▸ **Problem details**:
Filter the entries below down to the lines that hold "pulumi".

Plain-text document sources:

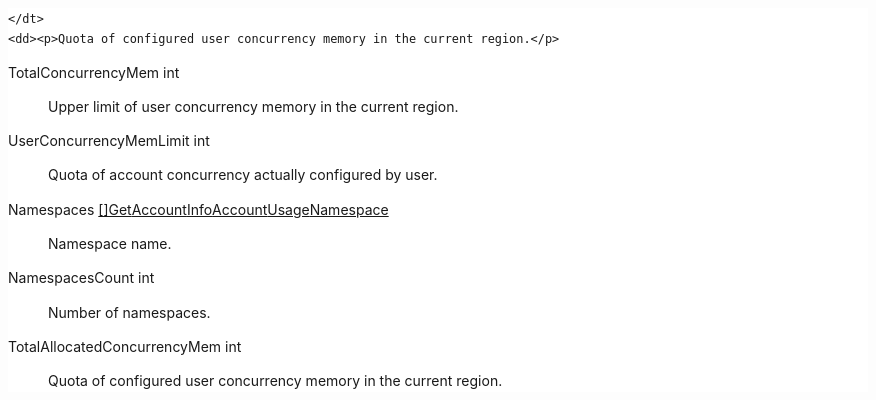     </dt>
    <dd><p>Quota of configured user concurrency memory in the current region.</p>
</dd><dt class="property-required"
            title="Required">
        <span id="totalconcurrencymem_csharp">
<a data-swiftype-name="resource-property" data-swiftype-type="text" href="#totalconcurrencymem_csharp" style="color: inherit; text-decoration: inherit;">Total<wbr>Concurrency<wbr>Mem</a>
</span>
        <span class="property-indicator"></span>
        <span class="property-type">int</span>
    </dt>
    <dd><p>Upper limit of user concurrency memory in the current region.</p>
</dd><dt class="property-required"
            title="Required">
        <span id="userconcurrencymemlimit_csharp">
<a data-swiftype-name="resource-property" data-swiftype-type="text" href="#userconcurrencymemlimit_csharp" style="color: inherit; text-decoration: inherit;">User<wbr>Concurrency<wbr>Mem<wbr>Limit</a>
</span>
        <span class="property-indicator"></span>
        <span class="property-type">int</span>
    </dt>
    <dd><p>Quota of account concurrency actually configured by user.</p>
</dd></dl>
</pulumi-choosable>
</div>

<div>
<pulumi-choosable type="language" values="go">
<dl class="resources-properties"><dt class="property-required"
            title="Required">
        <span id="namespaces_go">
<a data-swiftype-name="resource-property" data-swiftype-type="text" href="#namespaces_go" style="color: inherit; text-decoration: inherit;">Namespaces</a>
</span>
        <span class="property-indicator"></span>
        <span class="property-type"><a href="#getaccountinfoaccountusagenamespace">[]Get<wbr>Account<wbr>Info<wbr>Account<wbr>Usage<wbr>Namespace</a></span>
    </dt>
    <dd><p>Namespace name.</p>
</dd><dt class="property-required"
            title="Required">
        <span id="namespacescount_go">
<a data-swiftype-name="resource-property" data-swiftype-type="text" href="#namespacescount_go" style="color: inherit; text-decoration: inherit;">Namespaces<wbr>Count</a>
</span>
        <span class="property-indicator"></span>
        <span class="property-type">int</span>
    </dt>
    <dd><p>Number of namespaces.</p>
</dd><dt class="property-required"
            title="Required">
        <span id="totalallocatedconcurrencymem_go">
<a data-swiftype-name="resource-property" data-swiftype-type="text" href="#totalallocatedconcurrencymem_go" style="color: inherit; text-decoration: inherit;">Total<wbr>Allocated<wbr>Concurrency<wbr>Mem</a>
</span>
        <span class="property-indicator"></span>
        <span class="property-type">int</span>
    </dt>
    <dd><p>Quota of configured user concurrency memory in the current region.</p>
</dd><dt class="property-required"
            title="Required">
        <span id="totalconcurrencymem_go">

▸ **Problem solution**:
</pulumi-choosable>
<pulumi-choosable type="language" values="go">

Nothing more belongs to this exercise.